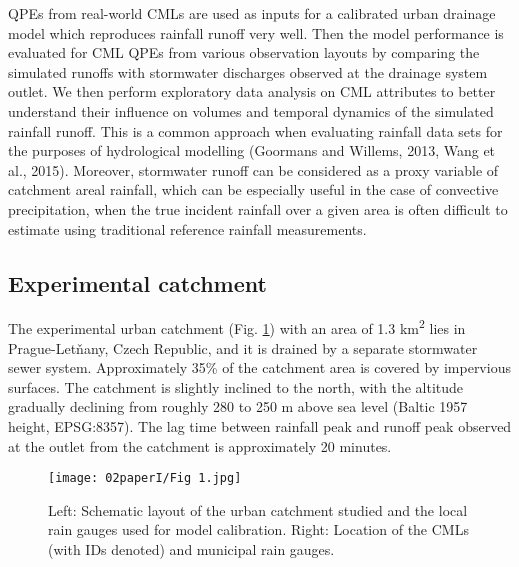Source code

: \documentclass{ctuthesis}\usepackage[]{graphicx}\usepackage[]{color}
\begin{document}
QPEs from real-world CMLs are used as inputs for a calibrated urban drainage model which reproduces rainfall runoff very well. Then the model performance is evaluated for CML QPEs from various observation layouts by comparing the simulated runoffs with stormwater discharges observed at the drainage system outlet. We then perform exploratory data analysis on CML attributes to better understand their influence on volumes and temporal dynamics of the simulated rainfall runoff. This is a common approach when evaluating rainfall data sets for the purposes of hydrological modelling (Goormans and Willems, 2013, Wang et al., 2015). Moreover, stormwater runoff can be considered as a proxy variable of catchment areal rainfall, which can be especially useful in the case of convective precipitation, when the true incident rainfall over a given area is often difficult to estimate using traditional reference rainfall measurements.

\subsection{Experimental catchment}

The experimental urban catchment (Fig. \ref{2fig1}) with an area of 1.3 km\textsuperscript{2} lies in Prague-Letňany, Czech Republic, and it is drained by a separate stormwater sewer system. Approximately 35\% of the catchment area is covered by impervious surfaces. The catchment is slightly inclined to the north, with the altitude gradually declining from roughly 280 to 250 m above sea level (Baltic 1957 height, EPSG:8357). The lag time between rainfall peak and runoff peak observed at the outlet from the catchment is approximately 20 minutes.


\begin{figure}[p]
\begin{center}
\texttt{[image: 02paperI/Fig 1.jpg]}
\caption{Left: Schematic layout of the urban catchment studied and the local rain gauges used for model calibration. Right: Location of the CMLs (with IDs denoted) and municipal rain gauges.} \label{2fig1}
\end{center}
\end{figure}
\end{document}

----

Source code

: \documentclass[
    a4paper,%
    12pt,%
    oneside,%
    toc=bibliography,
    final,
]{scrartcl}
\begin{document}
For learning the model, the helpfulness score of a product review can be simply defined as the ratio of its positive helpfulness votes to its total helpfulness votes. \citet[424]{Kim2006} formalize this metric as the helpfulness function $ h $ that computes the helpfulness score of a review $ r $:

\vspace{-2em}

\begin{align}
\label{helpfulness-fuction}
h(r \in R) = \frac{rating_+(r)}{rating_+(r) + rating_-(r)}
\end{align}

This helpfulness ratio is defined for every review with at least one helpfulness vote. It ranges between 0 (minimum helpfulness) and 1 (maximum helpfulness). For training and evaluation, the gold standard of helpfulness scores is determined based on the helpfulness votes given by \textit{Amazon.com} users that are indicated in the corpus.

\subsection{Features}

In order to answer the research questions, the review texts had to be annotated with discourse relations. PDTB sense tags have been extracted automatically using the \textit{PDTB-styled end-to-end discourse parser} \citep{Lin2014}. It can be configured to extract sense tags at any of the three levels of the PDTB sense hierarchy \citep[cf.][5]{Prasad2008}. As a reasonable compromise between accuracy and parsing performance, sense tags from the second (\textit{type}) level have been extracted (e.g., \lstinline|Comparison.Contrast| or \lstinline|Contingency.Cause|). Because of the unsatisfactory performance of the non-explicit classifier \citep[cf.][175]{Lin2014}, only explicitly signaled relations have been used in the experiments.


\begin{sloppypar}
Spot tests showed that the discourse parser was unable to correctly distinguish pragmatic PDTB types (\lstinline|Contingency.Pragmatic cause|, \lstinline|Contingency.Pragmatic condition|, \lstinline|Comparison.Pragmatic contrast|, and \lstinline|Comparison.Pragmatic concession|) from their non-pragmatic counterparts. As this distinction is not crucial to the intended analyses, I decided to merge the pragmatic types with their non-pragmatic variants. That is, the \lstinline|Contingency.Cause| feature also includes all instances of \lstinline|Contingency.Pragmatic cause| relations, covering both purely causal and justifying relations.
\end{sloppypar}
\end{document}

----

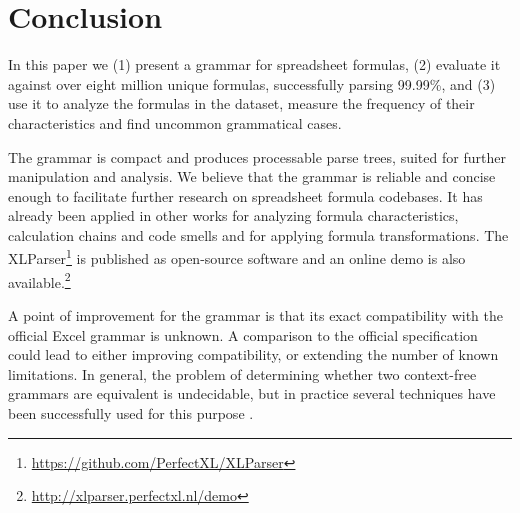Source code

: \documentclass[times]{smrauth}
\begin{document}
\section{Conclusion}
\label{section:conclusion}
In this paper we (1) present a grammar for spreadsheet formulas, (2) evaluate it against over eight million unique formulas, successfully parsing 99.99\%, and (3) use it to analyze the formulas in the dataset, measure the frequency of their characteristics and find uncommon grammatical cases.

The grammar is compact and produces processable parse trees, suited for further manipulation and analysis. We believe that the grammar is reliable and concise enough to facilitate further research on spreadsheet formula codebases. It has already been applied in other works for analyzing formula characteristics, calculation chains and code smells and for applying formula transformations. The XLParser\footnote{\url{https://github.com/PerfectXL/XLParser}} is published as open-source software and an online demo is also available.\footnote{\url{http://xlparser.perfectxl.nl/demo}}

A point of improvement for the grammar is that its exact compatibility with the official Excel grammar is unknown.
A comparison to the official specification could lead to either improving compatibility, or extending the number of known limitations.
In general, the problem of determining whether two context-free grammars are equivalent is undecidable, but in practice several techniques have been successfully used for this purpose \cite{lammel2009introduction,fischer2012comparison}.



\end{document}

----

## What the task asks
Please state how many lines in the records contain the word "subsection", and give only that number.

## Written answer
2